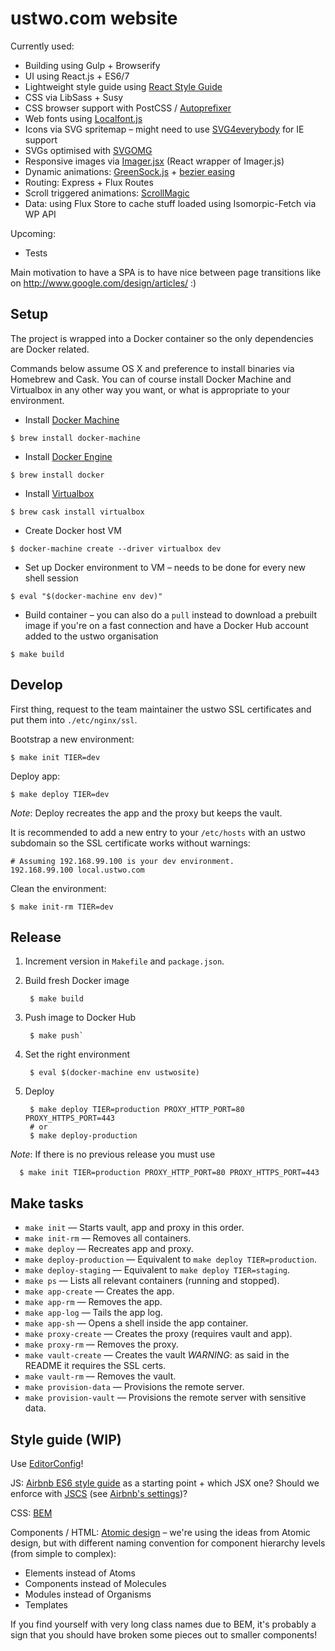 # ustwo.com website

Currently used:

  * Building using Gulp + Browserify
  * UI using React.js + ES6/7
  * Lightweight style guide using [React Style Guide](https://github.com/alexlande/react-style-guide)
  * CSS via LibSass + Susy
  * CSS browser support with PostCSS / [Autoprefixer](https://github.com/postcss/autoprefixer)
  * Web fonts using [Localfont.js](https://github.com/jaicab/localFont)
  * Icons via SVG spritemap – might need to use [SVG4everybody](https://github.com/jonathantneal/svg4everybody) for IE support
  * SVGs optimised with [SVGOMG](https://jakearchibald.github.io/svgomg/)
  * Responsive images via [Imager.jsx](https://github.com/oncletom/Imager.jsx) (React wrapper of Imager.js)
  * Dynamic animations: [GreenSock.js](http://greensock.com/get-started-js) + [bezier easing](https://github.com/gre/bezier-easing)
  * Routing: Express + Flux Routes
  * Scroll triggered animations: [ScrollMagic](http://janpaepke.github.io/ScrollMagic/)
  * Data: using Flux Store to cache stuff loaded using Isomorpic-Fetch via WP API

Upcoming:

 * Tests

Main motivation to have a SPA is to have nice between page transitions like on http://www.google.com/design/articles/ :)

## Setup

The project is wrapped into a Docker container so the only dependencies are Docker related.

Commands below assume OS X and preference to install binaries via Homebrew and Cask. You can of course install Docker Machine and Virtualbox in any other way you want, or what is appropriate to your environment.

  * Install [Docker Machine](https://docs.docker.com/machine/#installation)

  `$ brew install docker-machine`

  * Install [Docker Engine](https://docs.docker.com/installation/binaries/)

  `$ brew install docker`

  * Install [Virtualbox](https://www.virtualbox.org/wiki/Downloads)

  `$ brew cask install virtualbox`

  * Create Docker host VM

  `$ docker-machine create --driver virtualbox dev`

  * Set up Docker environment to VM – needs to be done for every new shell session

  `$ eval "$(docker-machine env dev)"`

  * Build container – you can also do a `pull` instead to download a prebuilt image if you're on a fast connection and have a Docker Hub account added to the ustwo organisation

  `$ make build`

## Develop

First thing, request to the team maintainer the ustwo SSL certificates and put
them into `./etc/nginx/ssl`.

Bootstrap a new environment:

    $ make init TIER=dev

Deploy app:

    $ make deploy TIER=dev

*Note*: Deploy recreates the app and the proxy but keeps the vault.

It is recommended to add a new entry to your `/etc/hosts` with an ustwo
subdomain so the SSL certificate works without warnings:

    # Assuming 192.168.99.100 is your dev environment.
    192.168.99.100 local.ustwo.com

Clean the environment:

    $ make init-rm TIER=dev


## Release

1. Increment version in `Makefile` and `package.json`.
2. Build fresh Docker image

        $ make build

3. Push image to Docker Hub

        $ make push`

4. Set the right environment

        $ eval $(docker-machine env ustwosite)

5. Deploy

        $ make deploy TIER=production PROXY_HTTP_PORT=80 PROXY_HTTPS_PORT=443
        # or
        $ make deploy-production

*Note*: If there is no previous release you must use

      $ make init TIER=production PROXY_HTTP_PORT=80 PROXY_HTTPS_PORT=443


## Make tasks

* `make init` — Starts vault, app and proxy in this order.
* `make init-rm` — Removes all containers.
* `make deploy` — Recreates app and proxy.
* `make deploy-production` — Equivalent to `make deploy TIER=production`.
* `make deploy-staging` — Equivalent to `make deploy TIER=staging`.
* `make ps` —  Lists all relevant containers (running and stopped).
* `make app-create` — Creates the app.
* `make app-rm` — Removes the app.
* `make app-log` — Tails the app log.
* `make app-sh` — Opens a shell inside the app container.
* `make proxy-create` — Creates the proxy (requires vault and app).
* `make proxy-rm` — Removes the proxy.
* `make vault-create` — Creates the vault *WARNING*: as said in the README it requires the SSL certs.
* `make vault-rm` — Removes the vault.
* `make provision-data` — Provisions the remote server.
* `make provision-vault` — Provisions the remote server with sensitive data.

## Style guide (WIP)

Use [EditorConfig](http://editorconfig.org/)!

JS: [Airbnb ES6 style guide](https://github.com/airbnb/javascript) as a starting point + which JSX one?
Should we enforce with [JSCS](http://jscs.info/) (see [Airbnb's settings](https://github.com/jscs-dev/node-jscs/blob/master/presets/airbnb.json))?

CSS: [BEM](http://getbem.com/introduction/)

Components / HTML: [Atomic design](http://bradfrost.com/blog/post/atomic-web-design/) – we're using the ideas from Atomic design, but with different naming convention for component hierarchy levels (from simple to complex):
  * Elements instead of Atoms
  * Components instead of Molecules
  * Modules instead of Organisms
  * Templates

If you find yourself with very long class names due to BEM, it's probably a sign that you should have broken some pieces out to smaller components!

** Work task **
Once you reach the line with "React.js + ES6/7" in the data above, copy it and every line after it exactly, up to and including the line with "Main motivation to".

** Exercise solution **
  * UI using React.js + ES6/7
  * Lightweight style guide using [React Style Guide](https://github.com/alexlande/react-style-guide)
  * CSS via LibSass + Susy
  * CSS browser support with PostCSS / [Autoprefixer](https://github.com/postcss/autoprefixer)
  * Web fonts using [Localfont.js](https://github.com/jaicab/localFont)
  * Icons via SVG spritemap – might need to use [SVG4everybody](https://github.com/jonathantneal/svg4everybody) for IE support
  * SVGs optimised with [SVGOMG](https://jakearchibald.github.io/svgomg/)
  * Responsive images via [Imager.jsx](https://github.com/oncletom/Imager.jsx) (React wrapper of Imager.js)
  * Dynamic animations: [GreenSock.js](http://greensock.com/get-started-js) + [bezier easing](https://github.com/gre/bezier-easing)
  * Routing: Express + Flux Routes
  * Scroll triggered animations: [ScrollMagic](http://janpaepke.github.io/ScrollMagic/)
  * Data: using Flux Store to cache stuff loaded using Isomorpic-Fetch via WP API

Upcoming:

 * Tests

Main motivation to have a SPA is to have nice between page transitions like on http://www.google.com/design/articles/ :)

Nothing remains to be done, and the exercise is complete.